We noticed an interesting piece of research on U.S. GDP from Goldman Sachs’ Economics team that’s worth highlighting. The team questions whether the official government GDP statistics capture how poorly small businesses (ie, sole proprietorships) are doing. The weakness in small business sentiment is seemingly at odds with the recent 3.5% Q3 GDP reading but may explain why the unemployment rate has continued to steadily increase. Part of the reason for small business weakness is that most don’t have the same access to credit as larger firms and larger firms’ output tends to be better captured in the GDP data. While sole proprietorships tend to be small they collectively account for a nontrivial 17% of the U.S. economy.

The Goldman team uses a couple of different statistical approaches to test their thesis. They use timely data from the National Federation of Independent Business (NFIB) confidence survey, which shows that despite a recent improvement, confidence remains exceptionally weak (in fact two standard deviations below long-run trends).
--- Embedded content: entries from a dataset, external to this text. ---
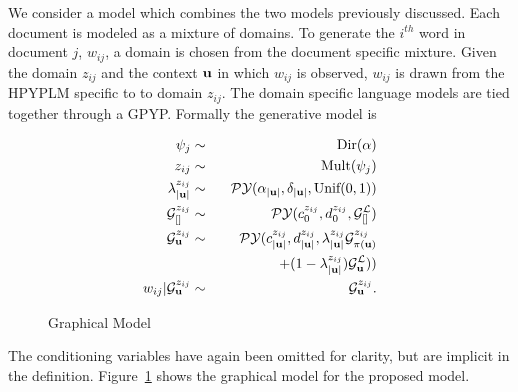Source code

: We consider a model which combines the two models previously discussed.  Each document is modeled as a mixture of domains.  To generate the $i^{th}$ word in document $j$, $w_{ij}$, a domain is chosen from the document specific mixture.  Given the domain $z_{ij}$ and the context $\bu$ in which $w_{ij}$ is observed, $w_{ij}$ is drawn from the HPYPLM specific to to domain $z_{ij}$.  The domain specific language models are tied together through a GPYP.  Formally the generative model is

\begin{eqnarray}
\psi_j  &\sim& \textrm{Dir}(\alpha) \nonumber\\
z_{ij}  &\sim& \textrm{Mult}(\psi_j) \nonumber\\
\lambda^{z_{ij}}_{|\bu|} &\sim& \PY(\alpha_{|\bu|}, \delta_{|\bu|}, \textrm{Unif}(0,1)) \nonumber \\
\G^{z_{ij}}_{[]} &\sim& \PY(c^{ z_{ij}}_0, d^{ z_{ij}}_0,\G^\LA_{[]}) \nonumber \\
\G^{ z_{ij}}_\bu &\sim& \PY(c^{ z_{ij}}_{|\bu|}, d^{ z_{ij}}_{|\bu|}, \lambda^{ z_{ij}}_{|\bu|}\G^{ z_{ij}}_{\pi(\bu)} \nonumber \\
&& \hspace{1.5cm} + (1-\lambda^{ z_{ij}}_{|\bu|})\G^\LA_\bu)) \nonumber \\ 
w_{ij}|\G^{z_{ij}}_\bu  &\sim& \G^{z_{ij}}_\bu \nonumber.
\end{eqnarray}

\begin{figure}[t] 
	\begin{center}
		\caption{Graphical Model}
		\label{fig:graphicalmodel}
	\end{center} 
\end{figure} 

The conditioning variables have again been omitted for clarity, but are implicit in the definition.  Figure~\ref{fig:graphicalmodel} shows the graphical model for the proposed model.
The first model suggests that the NFIB survey is consistent with overall GDP growth of 2.5% to 3.0% — not the 3.5% reported. As well, they find that current NFIB readings are more in line with below-50 readings on the ISM manufacturing index versus the actual reading of 55.7.

The second approach has to do with revisions to the GDP data and their relationship to the NFIB. U.S. GDP goes through many revisions as more, and better, information becomes available with lags — historically preliminary numbers are revised down by almost 0.5 percentage point. This second model suggests that Q3 GDP could be revised down by as much a 1-2 percentage points.

Translation: small businesses are suffering disproportionately because of a credit crunch. Their pain is not adequately reflected in the numbers because of big company bias in real-time data. GDP growth is probably much lower than we realize.

This view is consistent with the dichotomy in the BLS (Bureau of Labor Statistics) household survey used to calculate the unemployment rate and the establishment survey used to calculate non-farm payrolls.

See the data below and pay attention to the area highlighted in red:

household-survey-2009-10

That shows employment levels dropping off a cliff over the last three months in the household survey. While I question the magnitude of the fall given the weekly jobless claims data, these numbers are much worse than the job losses seen in Non-farm payrolls. Directionally, this has to be right, meaning the 530,000 weekly claims was probably translating into something more like 300,000 job losses than the 200,000 reported. Again, underreporting of small business distress explains the difference.

My conclusion based on that we are still seeing about 500-510,000 jobless claims is that we are around a 200,000 job loss level at present.

As for third-quarter GDP growth, it is most certainly lower than 3.5%. How much lower? We won’t find out for years to come.